**PROBLEM DESCRIPTION:** Check every line below for the string "modulus", and copy the lines that contain it.

**MATERIAL PROVIDED:**
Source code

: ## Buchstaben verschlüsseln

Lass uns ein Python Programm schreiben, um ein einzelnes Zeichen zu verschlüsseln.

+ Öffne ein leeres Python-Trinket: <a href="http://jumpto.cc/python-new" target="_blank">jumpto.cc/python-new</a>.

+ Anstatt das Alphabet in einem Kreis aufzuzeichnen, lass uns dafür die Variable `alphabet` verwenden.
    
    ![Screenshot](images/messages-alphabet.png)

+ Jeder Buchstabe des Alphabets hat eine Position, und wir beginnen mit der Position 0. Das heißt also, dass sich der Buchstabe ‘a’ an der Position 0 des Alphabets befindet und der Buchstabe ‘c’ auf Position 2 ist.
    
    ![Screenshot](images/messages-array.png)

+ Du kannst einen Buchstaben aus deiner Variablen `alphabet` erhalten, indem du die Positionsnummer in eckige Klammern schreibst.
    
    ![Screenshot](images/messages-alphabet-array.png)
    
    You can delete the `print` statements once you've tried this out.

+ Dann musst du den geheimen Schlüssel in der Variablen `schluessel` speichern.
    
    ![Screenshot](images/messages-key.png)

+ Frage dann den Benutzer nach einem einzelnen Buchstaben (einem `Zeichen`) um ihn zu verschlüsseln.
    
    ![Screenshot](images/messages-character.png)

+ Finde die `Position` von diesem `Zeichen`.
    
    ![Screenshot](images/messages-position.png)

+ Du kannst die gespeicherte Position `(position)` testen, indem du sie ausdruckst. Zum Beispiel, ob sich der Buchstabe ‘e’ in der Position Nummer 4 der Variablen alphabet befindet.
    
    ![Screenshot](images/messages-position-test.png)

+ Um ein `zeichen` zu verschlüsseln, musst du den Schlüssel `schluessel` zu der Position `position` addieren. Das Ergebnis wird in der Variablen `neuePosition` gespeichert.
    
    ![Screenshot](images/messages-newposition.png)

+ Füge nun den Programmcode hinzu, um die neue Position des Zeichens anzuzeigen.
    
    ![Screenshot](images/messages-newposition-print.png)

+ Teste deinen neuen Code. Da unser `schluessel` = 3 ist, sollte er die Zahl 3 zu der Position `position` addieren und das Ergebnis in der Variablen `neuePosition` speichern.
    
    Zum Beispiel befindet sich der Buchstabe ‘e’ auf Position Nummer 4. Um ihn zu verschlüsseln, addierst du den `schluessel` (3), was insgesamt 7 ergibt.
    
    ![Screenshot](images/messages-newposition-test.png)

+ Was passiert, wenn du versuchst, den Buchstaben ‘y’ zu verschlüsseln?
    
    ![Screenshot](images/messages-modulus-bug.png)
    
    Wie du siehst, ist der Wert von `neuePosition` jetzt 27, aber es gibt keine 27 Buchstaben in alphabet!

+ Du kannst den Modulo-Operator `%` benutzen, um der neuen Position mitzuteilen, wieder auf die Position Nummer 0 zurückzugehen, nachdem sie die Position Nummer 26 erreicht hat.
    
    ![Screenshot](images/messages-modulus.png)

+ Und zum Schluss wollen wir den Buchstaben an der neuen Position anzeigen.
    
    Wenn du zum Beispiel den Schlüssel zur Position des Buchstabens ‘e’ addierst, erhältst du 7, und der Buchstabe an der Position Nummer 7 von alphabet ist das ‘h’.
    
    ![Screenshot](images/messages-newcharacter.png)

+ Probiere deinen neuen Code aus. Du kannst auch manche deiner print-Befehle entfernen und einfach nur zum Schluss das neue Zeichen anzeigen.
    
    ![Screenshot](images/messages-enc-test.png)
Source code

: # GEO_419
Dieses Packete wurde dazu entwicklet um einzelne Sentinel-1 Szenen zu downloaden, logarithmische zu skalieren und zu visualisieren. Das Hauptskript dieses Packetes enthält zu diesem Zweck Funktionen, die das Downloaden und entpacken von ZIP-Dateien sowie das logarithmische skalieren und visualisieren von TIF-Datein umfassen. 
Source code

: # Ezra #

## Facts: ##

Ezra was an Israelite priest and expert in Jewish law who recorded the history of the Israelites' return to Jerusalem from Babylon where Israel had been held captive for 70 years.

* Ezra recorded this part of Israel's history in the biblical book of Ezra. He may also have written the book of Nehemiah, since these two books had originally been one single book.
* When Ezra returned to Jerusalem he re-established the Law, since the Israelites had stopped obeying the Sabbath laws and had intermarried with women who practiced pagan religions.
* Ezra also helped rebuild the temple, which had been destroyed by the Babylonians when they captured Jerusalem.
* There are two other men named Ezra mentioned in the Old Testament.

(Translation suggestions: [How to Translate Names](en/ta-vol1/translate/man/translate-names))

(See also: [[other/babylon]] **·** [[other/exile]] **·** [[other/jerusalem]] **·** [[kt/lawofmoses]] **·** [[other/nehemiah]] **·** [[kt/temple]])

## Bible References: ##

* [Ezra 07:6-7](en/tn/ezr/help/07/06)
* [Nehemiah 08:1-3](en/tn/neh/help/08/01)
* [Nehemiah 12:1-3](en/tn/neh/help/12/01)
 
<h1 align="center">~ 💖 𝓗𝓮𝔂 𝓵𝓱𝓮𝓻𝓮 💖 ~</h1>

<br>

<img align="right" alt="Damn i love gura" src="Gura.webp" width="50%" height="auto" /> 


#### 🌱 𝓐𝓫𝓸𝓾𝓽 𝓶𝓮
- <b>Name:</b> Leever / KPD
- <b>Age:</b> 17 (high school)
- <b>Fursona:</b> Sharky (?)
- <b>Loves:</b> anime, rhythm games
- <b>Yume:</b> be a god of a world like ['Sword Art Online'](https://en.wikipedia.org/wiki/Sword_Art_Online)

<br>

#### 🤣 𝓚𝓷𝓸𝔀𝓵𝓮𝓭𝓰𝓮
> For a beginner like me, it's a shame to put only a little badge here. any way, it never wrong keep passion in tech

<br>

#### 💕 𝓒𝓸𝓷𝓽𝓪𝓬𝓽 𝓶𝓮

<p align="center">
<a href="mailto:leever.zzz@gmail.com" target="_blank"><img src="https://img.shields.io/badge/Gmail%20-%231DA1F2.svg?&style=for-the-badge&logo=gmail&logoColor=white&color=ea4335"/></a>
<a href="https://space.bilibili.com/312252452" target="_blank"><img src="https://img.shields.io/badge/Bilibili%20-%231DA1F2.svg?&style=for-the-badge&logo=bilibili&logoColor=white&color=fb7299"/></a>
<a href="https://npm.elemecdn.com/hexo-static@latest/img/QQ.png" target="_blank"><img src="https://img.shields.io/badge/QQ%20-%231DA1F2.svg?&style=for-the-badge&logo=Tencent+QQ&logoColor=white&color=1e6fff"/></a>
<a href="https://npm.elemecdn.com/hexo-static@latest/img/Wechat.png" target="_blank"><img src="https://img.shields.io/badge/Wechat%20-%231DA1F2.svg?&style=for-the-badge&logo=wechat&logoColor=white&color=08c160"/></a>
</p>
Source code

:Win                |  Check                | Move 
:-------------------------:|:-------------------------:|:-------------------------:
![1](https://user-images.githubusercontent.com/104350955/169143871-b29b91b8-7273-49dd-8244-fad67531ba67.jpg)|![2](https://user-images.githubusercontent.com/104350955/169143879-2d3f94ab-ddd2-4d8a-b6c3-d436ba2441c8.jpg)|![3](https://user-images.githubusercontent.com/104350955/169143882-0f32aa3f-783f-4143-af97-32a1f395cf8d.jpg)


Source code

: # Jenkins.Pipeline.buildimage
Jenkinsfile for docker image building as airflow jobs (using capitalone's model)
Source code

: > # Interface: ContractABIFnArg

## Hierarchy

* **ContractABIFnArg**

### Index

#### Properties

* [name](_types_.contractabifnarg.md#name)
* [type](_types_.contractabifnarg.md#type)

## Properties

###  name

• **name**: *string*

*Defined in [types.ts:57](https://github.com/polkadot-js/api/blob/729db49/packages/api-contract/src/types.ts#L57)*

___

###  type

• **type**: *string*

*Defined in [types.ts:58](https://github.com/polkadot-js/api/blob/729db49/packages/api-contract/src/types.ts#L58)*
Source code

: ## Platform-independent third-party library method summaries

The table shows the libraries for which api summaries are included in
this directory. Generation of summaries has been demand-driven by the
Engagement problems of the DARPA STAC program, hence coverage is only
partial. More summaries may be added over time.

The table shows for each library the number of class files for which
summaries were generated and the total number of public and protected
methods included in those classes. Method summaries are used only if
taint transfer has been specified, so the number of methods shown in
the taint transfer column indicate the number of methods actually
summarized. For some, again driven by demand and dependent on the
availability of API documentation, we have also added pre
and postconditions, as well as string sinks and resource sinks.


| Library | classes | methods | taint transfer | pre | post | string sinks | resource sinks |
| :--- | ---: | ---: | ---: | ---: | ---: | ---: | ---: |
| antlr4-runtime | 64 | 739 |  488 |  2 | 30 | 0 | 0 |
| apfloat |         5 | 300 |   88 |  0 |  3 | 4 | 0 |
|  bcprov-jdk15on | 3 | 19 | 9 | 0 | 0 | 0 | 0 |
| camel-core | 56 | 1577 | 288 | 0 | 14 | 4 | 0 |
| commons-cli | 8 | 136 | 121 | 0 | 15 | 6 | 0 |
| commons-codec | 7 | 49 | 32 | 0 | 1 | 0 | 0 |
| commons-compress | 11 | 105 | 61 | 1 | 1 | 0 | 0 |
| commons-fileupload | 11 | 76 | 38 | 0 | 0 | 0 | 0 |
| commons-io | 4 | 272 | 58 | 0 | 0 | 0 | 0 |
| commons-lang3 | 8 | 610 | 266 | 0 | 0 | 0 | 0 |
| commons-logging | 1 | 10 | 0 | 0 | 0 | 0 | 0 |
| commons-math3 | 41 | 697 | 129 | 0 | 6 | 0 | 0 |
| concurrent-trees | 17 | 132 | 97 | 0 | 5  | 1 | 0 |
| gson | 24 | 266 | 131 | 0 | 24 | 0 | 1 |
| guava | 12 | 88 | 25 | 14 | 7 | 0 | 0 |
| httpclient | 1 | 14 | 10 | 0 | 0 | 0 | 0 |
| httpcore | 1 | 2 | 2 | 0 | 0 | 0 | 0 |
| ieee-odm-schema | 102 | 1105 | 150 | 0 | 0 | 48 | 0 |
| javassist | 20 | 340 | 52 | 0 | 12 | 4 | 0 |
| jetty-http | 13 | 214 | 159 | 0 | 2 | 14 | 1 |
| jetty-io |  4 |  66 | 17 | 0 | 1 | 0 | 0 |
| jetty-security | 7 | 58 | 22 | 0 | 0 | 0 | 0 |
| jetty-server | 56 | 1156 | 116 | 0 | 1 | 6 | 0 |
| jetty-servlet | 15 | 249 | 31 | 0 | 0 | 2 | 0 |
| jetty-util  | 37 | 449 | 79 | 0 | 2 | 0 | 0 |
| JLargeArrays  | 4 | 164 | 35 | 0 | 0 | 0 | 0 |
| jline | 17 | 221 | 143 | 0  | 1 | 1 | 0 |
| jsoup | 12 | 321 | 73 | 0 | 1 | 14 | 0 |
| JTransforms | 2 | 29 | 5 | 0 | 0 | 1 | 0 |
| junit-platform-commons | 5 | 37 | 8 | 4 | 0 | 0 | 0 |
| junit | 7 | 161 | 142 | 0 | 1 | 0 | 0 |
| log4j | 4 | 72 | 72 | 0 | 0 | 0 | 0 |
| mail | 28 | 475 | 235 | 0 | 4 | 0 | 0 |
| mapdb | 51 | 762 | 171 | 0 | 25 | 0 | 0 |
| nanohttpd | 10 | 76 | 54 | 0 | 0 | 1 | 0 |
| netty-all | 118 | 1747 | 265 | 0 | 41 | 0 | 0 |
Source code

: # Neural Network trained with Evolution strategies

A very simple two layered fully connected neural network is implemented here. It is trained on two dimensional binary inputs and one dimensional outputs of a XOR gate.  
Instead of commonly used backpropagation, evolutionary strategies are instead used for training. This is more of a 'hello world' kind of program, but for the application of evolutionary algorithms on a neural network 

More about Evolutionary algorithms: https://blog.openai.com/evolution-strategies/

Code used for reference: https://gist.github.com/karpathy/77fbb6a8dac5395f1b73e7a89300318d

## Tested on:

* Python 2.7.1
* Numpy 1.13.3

**TASK ANSWER:**
    ![Screenshot](images/messages-modulus-bug.png)
    ![Screenshot](images/messages-modulus.png)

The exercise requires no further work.